(Required action):
The answer should consist solely of the lines from the first one below through the line containing "and the activation", copied exactly.

(Information supplied):
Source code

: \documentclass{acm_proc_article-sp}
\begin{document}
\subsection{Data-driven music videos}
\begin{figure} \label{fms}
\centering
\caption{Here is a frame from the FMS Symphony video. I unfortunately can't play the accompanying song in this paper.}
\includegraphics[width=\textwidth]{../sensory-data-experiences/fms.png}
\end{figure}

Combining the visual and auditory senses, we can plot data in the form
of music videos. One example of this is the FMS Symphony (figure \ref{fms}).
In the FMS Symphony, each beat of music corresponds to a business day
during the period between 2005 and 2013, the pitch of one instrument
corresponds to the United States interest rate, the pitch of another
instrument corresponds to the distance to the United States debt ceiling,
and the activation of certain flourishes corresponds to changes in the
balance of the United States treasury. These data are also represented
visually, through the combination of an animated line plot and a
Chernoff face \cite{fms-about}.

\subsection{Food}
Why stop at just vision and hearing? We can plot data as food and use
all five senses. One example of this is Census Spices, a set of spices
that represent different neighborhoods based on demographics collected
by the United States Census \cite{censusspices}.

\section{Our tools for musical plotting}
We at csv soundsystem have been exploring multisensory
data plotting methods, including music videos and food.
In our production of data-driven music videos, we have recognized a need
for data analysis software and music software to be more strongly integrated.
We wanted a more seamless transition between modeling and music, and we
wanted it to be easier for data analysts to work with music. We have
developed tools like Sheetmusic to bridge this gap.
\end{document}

(Reply to the exercise):
Source code

: \documentclass{acm_proc_article-sp}
\begin{document}
\subsection{Data-driven music videos}
\begin{figure} \label{fms}
\centering
\caption{Here is a frame from the FMS Symphony video. I unfortunately can't play the accompanying song in this paper.}
\includegraphics[width=\textwidth]{../sensory-data-experiences/fms.png}
\end{figure}

Combining the visual and auditory senses, we can plot data in the form
of music videos. One example of this is the FMS Symphony (figure \ref{fms}).
In the FMS Symphony, each beat of music corresponds to a business day
during the period between 2005 and 2013, the pitch of one instrument
corresponds to the United States interest rate, the pitch of another
instrument corresponds to the distance to the United States debt ceiling,
and the activation of certain flourishes corresponds to changes in the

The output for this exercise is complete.